Stored dataset items

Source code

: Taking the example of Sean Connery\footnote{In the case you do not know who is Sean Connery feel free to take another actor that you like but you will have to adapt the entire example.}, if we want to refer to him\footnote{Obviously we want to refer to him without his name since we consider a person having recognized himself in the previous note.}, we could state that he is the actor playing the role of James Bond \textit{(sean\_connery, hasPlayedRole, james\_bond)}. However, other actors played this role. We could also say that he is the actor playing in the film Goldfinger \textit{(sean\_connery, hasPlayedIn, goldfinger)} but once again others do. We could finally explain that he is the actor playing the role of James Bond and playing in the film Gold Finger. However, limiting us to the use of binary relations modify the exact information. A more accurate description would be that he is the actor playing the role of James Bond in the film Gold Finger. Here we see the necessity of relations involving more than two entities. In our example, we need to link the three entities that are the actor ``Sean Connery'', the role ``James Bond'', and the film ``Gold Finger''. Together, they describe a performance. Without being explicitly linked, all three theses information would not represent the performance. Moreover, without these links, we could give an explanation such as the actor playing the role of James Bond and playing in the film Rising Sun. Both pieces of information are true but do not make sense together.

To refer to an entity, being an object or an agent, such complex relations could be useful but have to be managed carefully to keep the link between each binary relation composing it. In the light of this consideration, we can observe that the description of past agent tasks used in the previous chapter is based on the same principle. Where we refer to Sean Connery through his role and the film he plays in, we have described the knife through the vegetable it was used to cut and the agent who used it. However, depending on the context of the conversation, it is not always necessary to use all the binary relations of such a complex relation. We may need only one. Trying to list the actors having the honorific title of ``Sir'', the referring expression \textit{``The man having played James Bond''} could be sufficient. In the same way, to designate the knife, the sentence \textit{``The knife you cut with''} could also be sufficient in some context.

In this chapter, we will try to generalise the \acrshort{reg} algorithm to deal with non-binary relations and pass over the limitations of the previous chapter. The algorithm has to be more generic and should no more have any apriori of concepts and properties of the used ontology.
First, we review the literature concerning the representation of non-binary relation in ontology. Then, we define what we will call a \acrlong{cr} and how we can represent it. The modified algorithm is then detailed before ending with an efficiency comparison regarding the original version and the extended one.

**Activity**:
Could you copy each line above word for word?

**Task response**:
Source code

: Taking the example of Sean Connery\footnote{In the case you do not know who is Sean Connery feel free to take another actor that you like but you will have to adapt the entire example.}, if we want to refer to him\footnote{Obviously we want to refer to him without his name since we consider a person having recognized himself in the previous note.}, we could state that he is the actor playing the role of James Bond \textit{(sean\_connery, hasPlayedRole, james\_bond)}. However, other actors played this role. We could also say that he is the actor playing in the film Goldfinger \textit{(sean\_connery, hasPlayedIn, goldfinger)} but once again others do. We could finally explain that he is the actor playing the role of James Bond and playing in the film Gold Finger. However, limiting us to the use of binary relations modify the exact information. A more accurate description would be that he is the actor playing the role of James Bond in the film Gold Finger. Here we see the necessity of relations involving more than two entities. In our example, we need to link the three entities that are the actor ``Sean Connery'', the role ``James Bond'', and the film ``Gold Finger''. Together, they describe a performance. Without being explicitly linked, all three theses information would not represent the performance. Moreover, without these links, we could give an explanation such as the actor playing the role of James Bond and playing in the film Rising Sun. Both pieces of information are true but do not make sense together.

To refer to an entity, being an object or an agent, such complex relations could be useful but have to be managed carefully to keep the link between each binary relation composing it. In the light of this consideration, we can observe that the description of past agent tasks used in the previous chapter is based on the same principle. Where we refer to Sean Connery through his role and the film he plays in, we have described the knife through the vegetable it was used to cut and the agent who used it. However, depending on the context of the conversation, it is not always necessary to use all the binary relations of such a complex relation. We may need only one. Trying to list the actors having the honorific title of ``Sir'', the referring expression \textit{``The man having played James Bond''} could be sufficient. In the same way, to designate the knife, the sentence \textit{``The knife you cut with''} could also be sufficient in some context.

In this chapter, we will try to generalise the \acrshort{reg} algorithm to deal with non-binary relations and pass over the limitations of the previous chapter. The algorithm has to be more generic and should no more have any apriori of concepts and properties of the used ontology.
First, we review the literature concerning the representation of non-binary relation in ontology. Then, we define what we will call a \acrlong{cr} and how we can represent it. The modified algorithm is then detailed before ending with an efficiency comparison regarding the original version and the extended one.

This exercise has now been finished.